--- Work task ---
Of the entries below, return exactly those lines that fall between the one containing "#### Docker Compose" and the one containing "Proposta em Análise", the two end lines included.

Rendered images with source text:
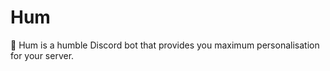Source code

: # Hum
:ocean: Hum is a humble Discord bot that provides you maximum personalisation for your server.
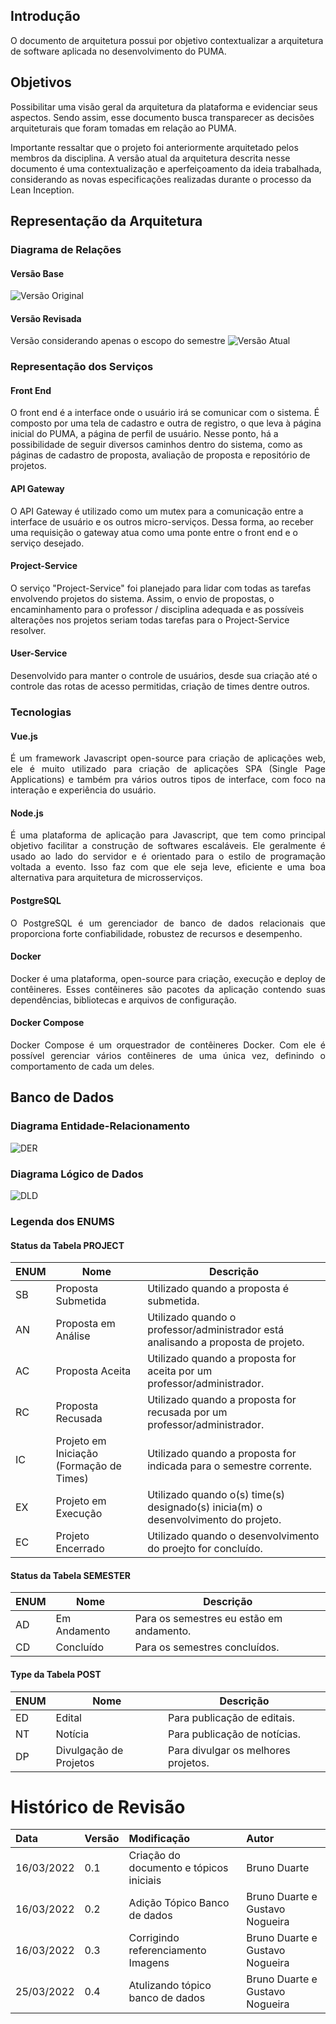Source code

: ## Introdução

O documento de arquitetura possui por objetivo contextualizar a arquitetura de software aplicada no desenvolvimento do PUMA. 

## Objetivos

Possibilitar uma visão geral da arquitetura da plataforma e evidenciar seus aspectos. Sendo assim, esse documento busca transparecer as decisões arquiteturais que foram tomadas em relação ao PUMA.

Importante ressaltar que o projeto foi anteriormente arquitetado pelos membros da disciplina. A versão atual da arquitetura descrita nesse documento é uma contextualização e aperfeiçoamento da ideia trabalhada, considerando as novas especificações realizadas durante o processo da Lean Inception.

## Representação da Arquitetura

### Diagrama de Relações

#### Versão Base

![Versão Original](../assets/images/diagrama-de-relacoesv1.png)

#### Versão Revisada 

Versão considerando apenas o escopo do semestre
![Versão Atual](../assets/images/diagrama-de-relacoesv1.1.jpg)

### Representação dos Serviços

#### Front End

<p> O front end é a interface onde o usuário irá se comunicar com o sistema. É composto por uma tela de cadastro e outra de registro, o que leva à página inicial do PUMA, a página de perfil de usuário. Nesse ponto, há a possibilidade de seguir diversos caminhos dentro do sistema, como as páginas de cadastro de proposta, avaliação de proposta e repositório de projetos.
</p>

#### API Gateway

<p> O API Gateway é utilizado como um mutex para a comunicação entre a interface de usuário e os outros micro-serviços. Dessa forma, ao receber uma requisição o gateway atua como uma ponte entre o front end e o serviço desejado.
</p>

#### Project-Service

<p>    O serviço "Project-Service" foi planejado para lidar com todas as tarefas envolvendo projetos do sistema. Assim, o envio de propostas, o encaminhamento para o professor / disciplina adequada e as possíveis alterações nos projetos seriam todas tarefas para o Project-Service resolver.
</p>

#### User-Service
<p> Desenvolvido para manter o controle de usuários, desde sua criação até o controle das rotas de acesso permitidas, criação de times dentre outros. </p>

### Tecnologias

#### Vue.js 
<p  align="justify">    É um framework Javascript open-source para criação de aplicações web, ele é muito utilizado para criação de aplicações SPA (Single Page Applications) e também pra vários outros tipos de interface, com foco na interação e experiência do usuário.
</p>

#### Node.js
<p  align="justify">    É uma plataforma de aplicação para Javascript, que tem como principal objetivo facilitar a construção de softwares escaláveis. Ele geralmente é usado ao lado do servidor e é orientado para o estilo de programação voltada a evento. Isso faz com que ele seja leve, eficiente e uma boa alternativa para arquitetura de microsserviços.
</p>

#### PostgreSQL 
<p  align="justify">    O PostgreSQL é um gerenciador de banco de dados relacionais que proporciona forte confiabilidade, robustez de recursos e desempenho.
</p>

#### Docker
<p  align="justify">    Docker é uma plataforma, open-source para criação, execução e deploy de contêineres. Esses contêineres são pacotes da aplicação contendo suas dependências, bibliotecas e arquivos de configuração.
</p>

#### Docker Compose
<p  align="justify">    Docker Compose é um orquestrador de contêineres Docker. Com ele é possível gerenciar vários contêineres de uma única vez, definindo o comportamento de cada um deles.
</p>

## Banco de Dados

### Diagrama Entidade-Relacionamento
![DER](../assets/images/DER.png)

### Diagrama Lógico de Dados
![DLD](../assets/images/DLD.png)

### Legenda dos ENUMS

#### Status da Tabela PROJECT

| ENUM | Nome                                     | Descrição                                                                          |
| ---- | ---------------------------------------- | ---------------------------------------------------------------------------------- |
| SB   | Proposta Submetida                       | Utilizado quando a proposta é submetida.                                           |
| AN   | Proposta em Análise                      | Utilizado quando o professor/administrador está analisando a proposta de projeto.  |
| AC   | Proposta Aceita                          | Utilizado quando a proposta for aceita por um professor/administrador.             |
| RC   | Proposta Recusada                        | Utilizado quando a proposta for recusada por um professor/administrador.           |
| IC   | Projeto em Iniciação (Formação de Times) | Utilizado quando a proposta for indicada para o semestre corrente.                 |
| EX   | Projeto em Execução                      | Utilizado quando o(s) time(s) designado(s) inicia(m) o desenvolvimento do projeto. |
| EC   | Projeto Encerrado                        | Utilizado quando o desenvolvimento do proejto for concluído.                       |

#### Status da Tabela SEMESTER

| ENUM | Nome         | Descrição                                |
| ---- | ------------ | ---------------------------------------- |
| AD   | Em Andamento | Para os semestres eu estão em andamento. |
| CD   | Concluído    | Para os semestres concluídos.            |


#### Type da Tabela POST

| ENUM | Nome                   | Descrição                           |
| ---- | ---------------------- | ----------------------------------- |
| ED   | Edital                 | Para publicação de editais.         |
| NT   | Notícia                | Para publicação de notícias.        |
| DP   | Divulgação de Projetos | Para divulgar os melhores projetos. |

# Histórico de Revisão

| Data       | Versão | Modificação                             | Autor                           |
| :--------- | :----- | :-------------------------------------- | :------------------------------ |
| 16/03/2022 | 0.1    | Criação do documento e tópicos iniciais | Bruno Duarte                    |
| 16/03/2022 | 0.2    | Adição Tópico Banco de dados            | Bruno Duarte e Gustavo Nogueira |
| 16/03/2022 | 0.3    | Corrigindo referenciamento Imagens      | Bruno Duarte e Gustavo Nogueira |
| 25/03/2022 | 0.4    | Atulizando tópico banco de dados        | Bruno Duarte e Gustavo Nogueira |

--- Your solution ---
#### Docker Compose
<p  align="justify">    Docker Compose é um orquestrador de contêineres Docker. Com ele é possível gerenciar vários contêineres de uma única vez, definindo o comportamento de cada um deles.
</p>

## Banco de Dados

### Diagrama Entidade-Relacionamento
![DER](../assets/images/DER.png)

### Diagrama Lógico de Dados
![DLD](../assets/images/DLD.png)

### Legenda dos ENUMS

#### Status da Tabela PROJECT

| ENUM | Nome                                     | Descrição                                                                          |
| ---- | ---------------------------------------- | ---------------------------------------------------------------------------------- |
| SB   | Proposta Submetida                       | Utilizado quando a proposta é submetida.                                           |
| AN   | Proposta em Análise                      | Utilizado quando o professor/administrador está analisando a proposta de projeto.  |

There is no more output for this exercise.